- ASSIGNMENT:
Leaving every image behind, reproduce the records word for word.

- DATA FOR PROCESSING:
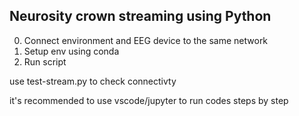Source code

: ## Neurosity crown streaming using Python


0. Connect environment and EEG device to the same network
1. Setup env using conda
2. Run script


use test-stream.py to check connectivty

it's recommended to use vscode/jupyter to run codes steps by step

- WRITTEN RESPONSE:
Source code

: ## Neurosity crown streaming using Python


0. Connect environment and EEG device to the same network
1. Setup env using conda
2. Run script


use test-stream.py to check connectivty

it's recommended to use vscode/jupyter to run codes steps by step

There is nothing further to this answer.